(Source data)
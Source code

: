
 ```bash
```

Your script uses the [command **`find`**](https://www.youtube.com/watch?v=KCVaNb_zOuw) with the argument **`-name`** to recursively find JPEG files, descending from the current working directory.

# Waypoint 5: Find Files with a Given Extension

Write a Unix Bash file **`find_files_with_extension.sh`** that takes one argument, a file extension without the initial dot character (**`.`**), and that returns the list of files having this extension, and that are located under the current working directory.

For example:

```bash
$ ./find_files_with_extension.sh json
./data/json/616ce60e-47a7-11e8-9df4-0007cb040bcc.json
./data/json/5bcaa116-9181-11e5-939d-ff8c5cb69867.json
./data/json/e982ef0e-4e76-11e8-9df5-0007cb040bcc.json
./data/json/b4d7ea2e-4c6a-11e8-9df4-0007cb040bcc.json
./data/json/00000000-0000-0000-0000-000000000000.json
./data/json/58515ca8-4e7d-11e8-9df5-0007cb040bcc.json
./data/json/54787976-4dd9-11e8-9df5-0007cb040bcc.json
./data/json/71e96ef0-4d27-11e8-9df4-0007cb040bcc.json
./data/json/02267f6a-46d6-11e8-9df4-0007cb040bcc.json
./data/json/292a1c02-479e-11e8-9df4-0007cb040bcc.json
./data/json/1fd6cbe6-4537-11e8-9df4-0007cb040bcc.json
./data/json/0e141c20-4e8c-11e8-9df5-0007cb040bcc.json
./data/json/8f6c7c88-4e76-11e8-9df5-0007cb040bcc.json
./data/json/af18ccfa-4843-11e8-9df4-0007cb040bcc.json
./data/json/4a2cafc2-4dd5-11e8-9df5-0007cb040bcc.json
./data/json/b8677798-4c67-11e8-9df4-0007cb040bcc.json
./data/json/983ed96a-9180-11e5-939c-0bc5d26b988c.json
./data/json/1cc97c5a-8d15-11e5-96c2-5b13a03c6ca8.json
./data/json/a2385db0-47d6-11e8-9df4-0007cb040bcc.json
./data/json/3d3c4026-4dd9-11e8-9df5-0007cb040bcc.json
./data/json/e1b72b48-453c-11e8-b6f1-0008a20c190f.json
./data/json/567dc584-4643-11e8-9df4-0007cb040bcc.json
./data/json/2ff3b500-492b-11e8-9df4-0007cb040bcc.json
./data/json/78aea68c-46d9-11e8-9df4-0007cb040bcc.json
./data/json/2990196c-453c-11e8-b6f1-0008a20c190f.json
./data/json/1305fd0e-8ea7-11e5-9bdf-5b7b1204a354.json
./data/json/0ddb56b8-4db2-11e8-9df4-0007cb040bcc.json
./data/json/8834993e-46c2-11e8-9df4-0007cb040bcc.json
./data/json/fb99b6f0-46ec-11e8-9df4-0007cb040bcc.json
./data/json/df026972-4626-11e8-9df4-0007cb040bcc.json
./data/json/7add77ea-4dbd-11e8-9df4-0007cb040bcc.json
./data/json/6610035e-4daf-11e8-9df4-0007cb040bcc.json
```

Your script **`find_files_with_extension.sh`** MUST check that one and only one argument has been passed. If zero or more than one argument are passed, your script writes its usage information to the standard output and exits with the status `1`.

◆ Work to complete
Wherever the word "current" appears in the data, return the whole line.

◆ Problem solution
Your script uses the [command **`find`**](https://www.youtube.com/watch?v=KCVaNb_zOuw) with the argument **`-name`** to recursively find JPEG files, descending from the current working directory.
Write a Unix Bash file **`find_files_with_extension.sh`** that takes one argument, a file extension without the initial dot character (**`.`**), and that returns the list of files having this extension, and that are located under the current working directory.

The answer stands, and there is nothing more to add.